Wolfgang Sternberg (1887–1953) was a German-American mathematician.

He completed his doctoral dissertation in 1912 at the University of Breslau and his habilitation in 1920 at Heidelberg University.

He was a professor at Heidelberg from 1920 to 1927 and in Breslau from 1927 to 1933.

In 1935 Sternberg was dismissed by the non-Aryan laws from his post at Breslau He briefly went to Palestine. However, in Palestine he was unhappy, due to various factors, such as "Jewish nationalism", lack of knowledge of Hebrew, and bad climate. He worked at the Hebrew University without remuneration, and actively sought possibilities to emigrate to other places, including the United States and the Soviet Union. He wrote to Richard Courant in 1936:

The value of [Palestinian] citizenship is, however, dubious. It is also dependent on whether the rather unpredictable English policies remain friendly to the Jews or not. I admit that an American citizenship would be much preferable to me.

Eventually, Sternberg left Palestine for Prague. From 1935 to 1939, he was a member of the faculty of the Prague German University.

In 1939 he managed to reach the United States where he had great difficulty finding employment despite help from Courant. He was living in New York City in 1942. Eventually, he went through a number of temporary jobs at the Cornell University and other places, until his early retirement in 1948.

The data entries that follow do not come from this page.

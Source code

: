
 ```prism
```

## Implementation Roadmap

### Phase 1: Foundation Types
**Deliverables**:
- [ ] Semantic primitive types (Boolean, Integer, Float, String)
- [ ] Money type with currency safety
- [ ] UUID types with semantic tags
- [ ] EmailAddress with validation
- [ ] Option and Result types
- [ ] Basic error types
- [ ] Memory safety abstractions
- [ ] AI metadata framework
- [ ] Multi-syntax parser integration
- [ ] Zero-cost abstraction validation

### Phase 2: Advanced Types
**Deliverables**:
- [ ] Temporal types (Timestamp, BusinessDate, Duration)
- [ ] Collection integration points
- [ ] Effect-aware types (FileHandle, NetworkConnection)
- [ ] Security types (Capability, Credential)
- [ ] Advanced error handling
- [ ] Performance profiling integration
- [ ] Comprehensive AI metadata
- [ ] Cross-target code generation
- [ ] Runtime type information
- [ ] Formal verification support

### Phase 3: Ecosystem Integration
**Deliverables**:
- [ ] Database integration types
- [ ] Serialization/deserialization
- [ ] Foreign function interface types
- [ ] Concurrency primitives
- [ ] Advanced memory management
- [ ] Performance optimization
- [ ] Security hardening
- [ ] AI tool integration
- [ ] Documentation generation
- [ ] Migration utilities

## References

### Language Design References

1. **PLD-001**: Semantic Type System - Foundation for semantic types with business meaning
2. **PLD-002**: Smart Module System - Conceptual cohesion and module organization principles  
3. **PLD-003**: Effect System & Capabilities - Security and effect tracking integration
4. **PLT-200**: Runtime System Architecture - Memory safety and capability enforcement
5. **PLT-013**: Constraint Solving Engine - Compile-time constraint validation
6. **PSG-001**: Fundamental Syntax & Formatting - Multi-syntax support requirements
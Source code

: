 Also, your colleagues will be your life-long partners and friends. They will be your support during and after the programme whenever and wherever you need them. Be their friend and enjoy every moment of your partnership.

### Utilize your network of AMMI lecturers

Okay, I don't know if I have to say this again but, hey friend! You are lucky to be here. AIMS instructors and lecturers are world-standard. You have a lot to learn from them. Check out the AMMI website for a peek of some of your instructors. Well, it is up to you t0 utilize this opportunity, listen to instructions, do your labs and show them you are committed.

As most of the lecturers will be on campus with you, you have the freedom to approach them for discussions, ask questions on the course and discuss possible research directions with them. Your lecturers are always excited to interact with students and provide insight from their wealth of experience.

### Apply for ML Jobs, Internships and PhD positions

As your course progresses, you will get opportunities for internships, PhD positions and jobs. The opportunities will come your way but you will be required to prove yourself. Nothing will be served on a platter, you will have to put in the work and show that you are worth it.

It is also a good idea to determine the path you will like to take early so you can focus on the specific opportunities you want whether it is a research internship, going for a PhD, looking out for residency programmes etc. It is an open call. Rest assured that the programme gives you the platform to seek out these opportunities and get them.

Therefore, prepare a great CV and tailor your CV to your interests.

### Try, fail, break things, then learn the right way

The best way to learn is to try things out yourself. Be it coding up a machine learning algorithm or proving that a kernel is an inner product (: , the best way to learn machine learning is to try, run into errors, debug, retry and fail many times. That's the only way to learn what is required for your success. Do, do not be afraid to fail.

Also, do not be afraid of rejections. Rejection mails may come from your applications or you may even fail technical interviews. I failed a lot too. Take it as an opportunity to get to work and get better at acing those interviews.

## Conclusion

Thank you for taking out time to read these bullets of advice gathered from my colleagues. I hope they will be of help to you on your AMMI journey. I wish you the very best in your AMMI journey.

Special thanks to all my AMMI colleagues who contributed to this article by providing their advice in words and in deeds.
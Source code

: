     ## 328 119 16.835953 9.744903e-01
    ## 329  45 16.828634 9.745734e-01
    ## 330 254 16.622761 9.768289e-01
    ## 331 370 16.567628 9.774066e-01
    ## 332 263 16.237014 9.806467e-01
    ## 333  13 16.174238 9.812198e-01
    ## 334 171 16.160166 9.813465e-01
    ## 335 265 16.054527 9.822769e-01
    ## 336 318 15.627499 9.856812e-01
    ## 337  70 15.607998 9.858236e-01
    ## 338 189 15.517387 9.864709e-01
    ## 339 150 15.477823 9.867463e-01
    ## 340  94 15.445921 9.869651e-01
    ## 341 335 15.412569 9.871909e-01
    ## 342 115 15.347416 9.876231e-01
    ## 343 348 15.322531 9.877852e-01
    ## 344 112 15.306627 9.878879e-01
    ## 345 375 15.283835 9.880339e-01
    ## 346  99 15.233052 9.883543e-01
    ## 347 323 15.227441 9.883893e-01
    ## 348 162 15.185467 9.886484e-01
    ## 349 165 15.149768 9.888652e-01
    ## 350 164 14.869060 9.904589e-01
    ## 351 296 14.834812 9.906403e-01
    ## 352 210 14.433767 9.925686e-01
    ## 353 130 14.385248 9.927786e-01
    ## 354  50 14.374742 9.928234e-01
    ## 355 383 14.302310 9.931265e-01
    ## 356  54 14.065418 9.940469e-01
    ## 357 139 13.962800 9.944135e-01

Sternberg made contributions to potential theory, integral equations, and probability theory. Sternberg's two volume book Potentialtheorie I and Potentialtheorie II was published by Walter de Gruyter. Later he published The Theory of Potential and Spherical Harmonics with Turner Smith. Jaroslav Lukeš, Ivan Netuka, and Jiří Veselý describe his "well-known work on the Perron
method for the heat equation, "Über die Gleichung der Wärmeleitung" as "often quoted in treatises on modern potential theory."